In Faribault, Lyndale Avenue is a divided four-lane highway with a 45 mph speed limit. Between Faribault and the Minnesota River, Lyndale Avenue has been replaced by Interstate 35. North of the river, the old Lyndale Avenue resumes in Bloomington. At the south edge of Bloomington, it is a 2-lane road, until 106th Street West. Through most of Bloomington and Richfield, it is an undivided four-lane city street. There are major commercial districts at 98th Street, American Boulevard, 77th Street (Kensington Park and Shops at Lyndale), and 66th Street (Woodlake Center). Shortly after entering Minneapolis, the street becomes a one-way, to connect with Minnesota State Highway 121, a freeway spur connecting Lyndale Ave and Interstate 35W. After their junction at 56th Street West, the road becomes a divided two-lane roadway across Minnehaha Creek and north toward Uptown. Near the intersection with Lake Street, it becomes a four-lane again, a major commercial street which remains continuous until the Virginia Triangle (the commons with Hennepin Avenue). After the Triangle, Lyndale Avenue splits, with matching one-ways on either side of Interstate 94. They join at Plymouth Avenue. The street remains four lanes until Broadway.
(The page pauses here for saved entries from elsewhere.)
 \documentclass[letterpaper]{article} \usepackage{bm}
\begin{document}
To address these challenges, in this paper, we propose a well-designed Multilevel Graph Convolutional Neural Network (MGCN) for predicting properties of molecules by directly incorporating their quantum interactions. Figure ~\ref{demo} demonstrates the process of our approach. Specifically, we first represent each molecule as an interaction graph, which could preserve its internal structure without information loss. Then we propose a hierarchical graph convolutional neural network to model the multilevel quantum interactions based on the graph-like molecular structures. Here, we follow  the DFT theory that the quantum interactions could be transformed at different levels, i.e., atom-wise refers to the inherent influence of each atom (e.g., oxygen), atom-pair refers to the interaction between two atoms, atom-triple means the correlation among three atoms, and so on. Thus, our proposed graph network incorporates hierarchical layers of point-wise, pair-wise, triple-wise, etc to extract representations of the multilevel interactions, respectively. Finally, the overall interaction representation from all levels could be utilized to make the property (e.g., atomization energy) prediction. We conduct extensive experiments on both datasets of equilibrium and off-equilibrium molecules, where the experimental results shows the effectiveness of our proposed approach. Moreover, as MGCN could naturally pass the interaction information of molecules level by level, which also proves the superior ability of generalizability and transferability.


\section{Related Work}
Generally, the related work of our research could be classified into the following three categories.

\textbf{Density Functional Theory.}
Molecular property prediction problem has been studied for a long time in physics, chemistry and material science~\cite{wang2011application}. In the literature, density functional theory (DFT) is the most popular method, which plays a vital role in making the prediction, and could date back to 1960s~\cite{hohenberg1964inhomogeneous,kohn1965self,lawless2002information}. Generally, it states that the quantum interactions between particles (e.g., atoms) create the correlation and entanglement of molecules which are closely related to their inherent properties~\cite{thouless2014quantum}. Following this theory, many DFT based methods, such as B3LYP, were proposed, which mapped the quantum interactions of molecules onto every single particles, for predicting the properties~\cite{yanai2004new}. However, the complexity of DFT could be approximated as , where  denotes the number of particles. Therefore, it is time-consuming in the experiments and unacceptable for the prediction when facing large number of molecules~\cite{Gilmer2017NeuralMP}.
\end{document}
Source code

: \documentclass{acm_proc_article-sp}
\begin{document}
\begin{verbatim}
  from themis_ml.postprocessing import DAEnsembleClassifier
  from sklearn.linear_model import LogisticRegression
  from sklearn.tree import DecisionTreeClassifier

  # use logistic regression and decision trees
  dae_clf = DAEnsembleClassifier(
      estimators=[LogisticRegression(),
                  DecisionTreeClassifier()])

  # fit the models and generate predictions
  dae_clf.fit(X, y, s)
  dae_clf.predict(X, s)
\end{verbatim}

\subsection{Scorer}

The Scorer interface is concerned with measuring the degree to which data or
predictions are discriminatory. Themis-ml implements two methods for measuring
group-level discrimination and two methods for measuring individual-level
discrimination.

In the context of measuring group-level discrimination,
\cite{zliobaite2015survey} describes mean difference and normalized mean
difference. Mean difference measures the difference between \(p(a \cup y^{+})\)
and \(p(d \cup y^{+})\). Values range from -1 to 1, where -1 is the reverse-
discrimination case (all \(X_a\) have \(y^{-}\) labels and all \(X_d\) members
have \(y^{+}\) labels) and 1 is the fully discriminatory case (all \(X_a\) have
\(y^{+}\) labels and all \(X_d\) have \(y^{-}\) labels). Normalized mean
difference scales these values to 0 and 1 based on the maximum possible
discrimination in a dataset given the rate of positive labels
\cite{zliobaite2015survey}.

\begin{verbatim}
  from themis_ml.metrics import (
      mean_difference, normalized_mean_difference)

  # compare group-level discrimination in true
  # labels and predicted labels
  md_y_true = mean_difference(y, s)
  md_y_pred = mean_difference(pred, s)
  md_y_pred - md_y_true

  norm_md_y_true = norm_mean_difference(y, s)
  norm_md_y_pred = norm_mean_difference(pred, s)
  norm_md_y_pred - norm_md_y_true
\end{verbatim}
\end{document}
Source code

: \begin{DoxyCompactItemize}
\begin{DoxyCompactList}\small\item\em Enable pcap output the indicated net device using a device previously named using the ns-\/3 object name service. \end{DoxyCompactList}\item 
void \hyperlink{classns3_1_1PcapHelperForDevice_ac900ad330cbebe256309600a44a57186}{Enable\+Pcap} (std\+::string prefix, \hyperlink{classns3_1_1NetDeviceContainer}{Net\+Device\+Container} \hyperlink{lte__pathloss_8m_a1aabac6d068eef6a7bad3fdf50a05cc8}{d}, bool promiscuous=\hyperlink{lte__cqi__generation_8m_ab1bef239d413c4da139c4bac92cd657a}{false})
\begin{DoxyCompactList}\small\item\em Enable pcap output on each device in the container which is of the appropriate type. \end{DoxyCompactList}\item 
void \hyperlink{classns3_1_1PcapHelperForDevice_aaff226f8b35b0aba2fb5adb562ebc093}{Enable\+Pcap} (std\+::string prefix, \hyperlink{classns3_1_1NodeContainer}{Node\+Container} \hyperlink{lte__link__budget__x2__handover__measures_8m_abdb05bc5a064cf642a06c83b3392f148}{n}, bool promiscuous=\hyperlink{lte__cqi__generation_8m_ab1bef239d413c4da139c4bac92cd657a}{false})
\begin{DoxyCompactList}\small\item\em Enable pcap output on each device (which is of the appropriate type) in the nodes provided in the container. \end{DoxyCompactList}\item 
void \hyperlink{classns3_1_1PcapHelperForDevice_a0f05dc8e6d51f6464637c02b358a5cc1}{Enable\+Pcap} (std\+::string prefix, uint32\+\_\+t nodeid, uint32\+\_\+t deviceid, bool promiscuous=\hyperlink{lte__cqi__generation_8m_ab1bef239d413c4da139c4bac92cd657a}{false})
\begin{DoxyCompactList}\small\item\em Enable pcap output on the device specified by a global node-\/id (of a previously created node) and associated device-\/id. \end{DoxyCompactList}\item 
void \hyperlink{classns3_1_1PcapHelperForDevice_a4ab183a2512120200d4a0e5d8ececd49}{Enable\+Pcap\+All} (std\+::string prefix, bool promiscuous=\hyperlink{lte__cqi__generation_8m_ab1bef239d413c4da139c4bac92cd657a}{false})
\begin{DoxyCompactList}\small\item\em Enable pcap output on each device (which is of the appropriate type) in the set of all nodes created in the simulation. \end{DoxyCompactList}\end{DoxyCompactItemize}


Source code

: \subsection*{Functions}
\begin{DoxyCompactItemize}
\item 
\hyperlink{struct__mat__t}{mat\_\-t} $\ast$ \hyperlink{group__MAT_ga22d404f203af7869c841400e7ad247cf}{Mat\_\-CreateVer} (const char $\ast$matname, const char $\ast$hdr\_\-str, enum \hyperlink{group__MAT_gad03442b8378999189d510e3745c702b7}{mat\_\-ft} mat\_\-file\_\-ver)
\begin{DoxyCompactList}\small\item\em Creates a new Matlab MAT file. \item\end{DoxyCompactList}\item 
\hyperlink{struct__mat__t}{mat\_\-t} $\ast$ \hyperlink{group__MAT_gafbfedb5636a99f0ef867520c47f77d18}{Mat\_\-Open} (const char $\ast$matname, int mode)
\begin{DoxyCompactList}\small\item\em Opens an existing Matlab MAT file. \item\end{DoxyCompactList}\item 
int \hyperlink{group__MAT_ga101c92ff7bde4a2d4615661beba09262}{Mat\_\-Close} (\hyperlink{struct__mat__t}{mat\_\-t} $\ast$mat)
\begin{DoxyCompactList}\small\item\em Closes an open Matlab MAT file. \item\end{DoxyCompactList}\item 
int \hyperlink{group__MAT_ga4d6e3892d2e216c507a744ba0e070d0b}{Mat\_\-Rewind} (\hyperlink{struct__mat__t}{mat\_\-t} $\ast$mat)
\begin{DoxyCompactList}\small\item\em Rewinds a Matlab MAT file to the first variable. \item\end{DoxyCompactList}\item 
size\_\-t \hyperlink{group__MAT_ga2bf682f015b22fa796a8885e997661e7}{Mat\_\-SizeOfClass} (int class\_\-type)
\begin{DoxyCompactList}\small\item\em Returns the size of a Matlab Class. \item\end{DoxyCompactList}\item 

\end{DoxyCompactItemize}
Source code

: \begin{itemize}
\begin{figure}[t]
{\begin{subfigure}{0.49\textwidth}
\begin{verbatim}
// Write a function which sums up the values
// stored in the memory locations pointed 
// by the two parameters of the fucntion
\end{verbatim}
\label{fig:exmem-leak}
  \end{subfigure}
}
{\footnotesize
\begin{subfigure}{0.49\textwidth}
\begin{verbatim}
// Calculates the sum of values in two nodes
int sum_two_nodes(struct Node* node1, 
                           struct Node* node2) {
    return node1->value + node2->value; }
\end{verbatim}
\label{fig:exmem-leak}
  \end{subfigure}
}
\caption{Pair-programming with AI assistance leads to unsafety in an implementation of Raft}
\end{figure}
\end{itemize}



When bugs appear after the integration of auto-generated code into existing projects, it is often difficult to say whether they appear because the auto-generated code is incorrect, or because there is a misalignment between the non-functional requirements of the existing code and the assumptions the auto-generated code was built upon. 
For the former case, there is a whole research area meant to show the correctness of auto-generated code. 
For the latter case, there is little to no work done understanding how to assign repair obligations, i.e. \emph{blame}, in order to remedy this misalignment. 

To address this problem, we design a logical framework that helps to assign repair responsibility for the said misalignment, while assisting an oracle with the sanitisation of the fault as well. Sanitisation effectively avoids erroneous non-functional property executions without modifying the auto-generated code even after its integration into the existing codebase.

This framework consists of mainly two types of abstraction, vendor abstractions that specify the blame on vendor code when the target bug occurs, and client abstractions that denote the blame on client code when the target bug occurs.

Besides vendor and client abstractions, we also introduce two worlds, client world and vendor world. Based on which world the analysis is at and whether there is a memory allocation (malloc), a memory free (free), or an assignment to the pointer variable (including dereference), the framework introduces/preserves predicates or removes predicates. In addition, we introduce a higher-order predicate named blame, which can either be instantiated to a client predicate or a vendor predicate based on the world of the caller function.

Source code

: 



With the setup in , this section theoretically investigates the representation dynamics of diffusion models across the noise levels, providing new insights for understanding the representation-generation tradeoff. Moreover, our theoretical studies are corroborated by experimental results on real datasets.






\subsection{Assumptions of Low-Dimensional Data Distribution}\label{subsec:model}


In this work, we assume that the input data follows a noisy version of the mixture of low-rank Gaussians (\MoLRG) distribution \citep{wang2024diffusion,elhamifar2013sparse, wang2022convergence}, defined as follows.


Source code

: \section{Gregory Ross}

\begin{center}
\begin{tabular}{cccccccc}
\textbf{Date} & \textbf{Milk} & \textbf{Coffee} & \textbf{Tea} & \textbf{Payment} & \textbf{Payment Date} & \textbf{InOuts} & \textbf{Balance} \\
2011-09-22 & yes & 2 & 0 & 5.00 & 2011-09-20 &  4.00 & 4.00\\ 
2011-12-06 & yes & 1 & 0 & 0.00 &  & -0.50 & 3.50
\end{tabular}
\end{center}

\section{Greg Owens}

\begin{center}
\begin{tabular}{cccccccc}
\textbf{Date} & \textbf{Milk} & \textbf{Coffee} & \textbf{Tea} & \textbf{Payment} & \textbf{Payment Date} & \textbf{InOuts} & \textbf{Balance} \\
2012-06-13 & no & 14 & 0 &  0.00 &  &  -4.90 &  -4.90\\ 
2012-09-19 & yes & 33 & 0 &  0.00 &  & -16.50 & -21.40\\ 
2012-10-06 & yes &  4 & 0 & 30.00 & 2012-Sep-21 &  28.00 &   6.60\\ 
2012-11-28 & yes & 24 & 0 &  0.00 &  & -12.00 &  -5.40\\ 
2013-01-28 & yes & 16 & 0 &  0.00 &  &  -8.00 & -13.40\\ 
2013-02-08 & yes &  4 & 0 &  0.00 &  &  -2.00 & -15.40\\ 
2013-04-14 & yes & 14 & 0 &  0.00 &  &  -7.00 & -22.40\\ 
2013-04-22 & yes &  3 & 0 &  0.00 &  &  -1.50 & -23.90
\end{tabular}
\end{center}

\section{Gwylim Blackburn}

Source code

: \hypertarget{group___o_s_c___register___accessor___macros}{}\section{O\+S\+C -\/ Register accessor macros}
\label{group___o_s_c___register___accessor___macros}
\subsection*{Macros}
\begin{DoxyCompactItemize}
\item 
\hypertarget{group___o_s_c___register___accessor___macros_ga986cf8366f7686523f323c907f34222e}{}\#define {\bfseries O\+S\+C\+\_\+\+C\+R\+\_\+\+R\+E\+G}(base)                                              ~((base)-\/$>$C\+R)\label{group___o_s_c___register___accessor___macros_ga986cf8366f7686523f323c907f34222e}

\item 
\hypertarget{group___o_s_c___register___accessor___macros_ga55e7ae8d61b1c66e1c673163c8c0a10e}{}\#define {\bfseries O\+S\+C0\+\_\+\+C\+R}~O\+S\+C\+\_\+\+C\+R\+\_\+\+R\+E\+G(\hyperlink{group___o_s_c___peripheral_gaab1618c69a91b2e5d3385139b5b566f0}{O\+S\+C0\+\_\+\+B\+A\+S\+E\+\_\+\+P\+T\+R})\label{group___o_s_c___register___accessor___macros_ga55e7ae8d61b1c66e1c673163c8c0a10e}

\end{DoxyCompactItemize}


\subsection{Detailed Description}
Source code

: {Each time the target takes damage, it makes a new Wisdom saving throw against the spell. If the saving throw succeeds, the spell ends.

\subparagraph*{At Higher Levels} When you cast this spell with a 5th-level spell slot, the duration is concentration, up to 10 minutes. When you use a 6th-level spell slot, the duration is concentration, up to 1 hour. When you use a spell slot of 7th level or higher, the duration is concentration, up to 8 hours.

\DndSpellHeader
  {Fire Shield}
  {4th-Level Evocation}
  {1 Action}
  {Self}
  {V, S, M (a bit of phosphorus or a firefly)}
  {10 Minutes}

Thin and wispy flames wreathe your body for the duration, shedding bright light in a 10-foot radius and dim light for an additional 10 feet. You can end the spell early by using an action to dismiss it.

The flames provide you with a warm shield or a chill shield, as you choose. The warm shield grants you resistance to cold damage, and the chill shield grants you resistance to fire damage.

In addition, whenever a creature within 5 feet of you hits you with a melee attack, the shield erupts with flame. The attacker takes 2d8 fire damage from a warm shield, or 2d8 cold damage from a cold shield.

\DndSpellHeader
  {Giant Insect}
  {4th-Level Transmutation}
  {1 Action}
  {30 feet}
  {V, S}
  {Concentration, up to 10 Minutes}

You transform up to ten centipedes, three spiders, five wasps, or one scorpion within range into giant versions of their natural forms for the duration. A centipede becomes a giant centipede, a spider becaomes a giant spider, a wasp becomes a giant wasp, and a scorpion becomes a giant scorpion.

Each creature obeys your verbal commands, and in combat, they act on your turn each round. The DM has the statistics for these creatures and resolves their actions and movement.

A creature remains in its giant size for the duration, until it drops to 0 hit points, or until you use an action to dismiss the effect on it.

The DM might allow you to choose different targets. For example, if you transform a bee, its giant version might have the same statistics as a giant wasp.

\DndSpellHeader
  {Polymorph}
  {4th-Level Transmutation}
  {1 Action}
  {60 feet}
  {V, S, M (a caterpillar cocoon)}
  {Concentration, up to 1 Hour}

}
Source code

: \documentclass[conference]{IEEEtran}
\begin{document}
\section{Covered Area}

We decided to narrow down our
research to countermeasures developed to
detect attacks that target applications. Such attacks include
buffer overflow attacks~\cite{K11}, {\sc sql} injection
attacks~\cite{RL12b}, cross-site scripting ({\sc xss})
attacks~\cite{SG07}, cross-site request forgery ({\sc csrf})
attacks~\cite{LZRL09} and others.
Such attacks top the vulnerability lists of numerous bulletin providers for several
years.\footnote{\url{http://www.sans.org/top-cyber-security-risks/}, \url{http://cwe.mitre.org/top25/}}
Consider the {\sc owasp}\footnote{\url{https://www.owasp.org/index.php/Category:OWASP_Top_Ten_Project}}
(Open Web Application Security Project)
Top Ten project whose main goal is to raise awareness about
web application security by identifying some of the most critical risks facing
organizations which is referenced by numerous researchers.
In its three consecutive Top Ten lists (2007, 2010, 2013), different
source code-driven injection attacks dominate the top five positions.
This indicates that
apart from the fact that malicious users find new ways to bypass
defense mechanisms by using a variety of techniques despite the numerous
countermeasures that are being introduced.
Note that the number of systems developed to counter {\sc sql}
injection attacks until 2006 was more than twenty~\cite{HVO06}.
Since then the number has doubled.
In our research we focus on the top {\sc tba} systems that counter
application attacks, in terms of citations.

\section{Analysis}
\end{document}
The two-lane road ends at 57th Avenue North in Brooklyn Center, near the junction of I-94 and Interstate 694.

History 
The street was historically a rural route from Minneapolis to Faribault, though most of that route has since been replaced by Interstate 35 and I-35W. The Lyndale Avenue name is not signed on these routes.  From 1926 to 1934, U.S. Highway 65 traveled concurrently along Lyndale from the Minnesota–Iowa state line to Minneapolis and St.Paul via Northfield, where the road split to its various directions, later rejoining north of the downtowns and continuing north towards Littlefork. Again, the route was not always known as Lyndale Avenue, however.  This route also ran through the south metro cities of Lakeville, Burnsville, Bloomington, Richfield and along the east shoreline of Wood Lake before continuing into Minneapolis.  The modern portions of Lyndale Avenue is designated as County Road 22 (in Minneapolis) and Minnesota State Highway 21 (in Faribault). Prior to the portion south of Minneapolis being upgraded to a freeway, it was also part of Minnesota State Highway 65.  In addition, there is a brief location north of Interstate 35W where a short highway is signed as Minnesota State Highway 121, which follows the old US 65 route into south Minneapolis.

Lyndale Avenue takes its name from Lyndale Farm, a  farm owned by William S. King.  The name of the farm was in honor of King's father, Rev. Lyndon King, an itinerant Methodist minister of northern New York, who was named for Josiah Lyndon, colonial governor of Rhode Island in 1768-1769.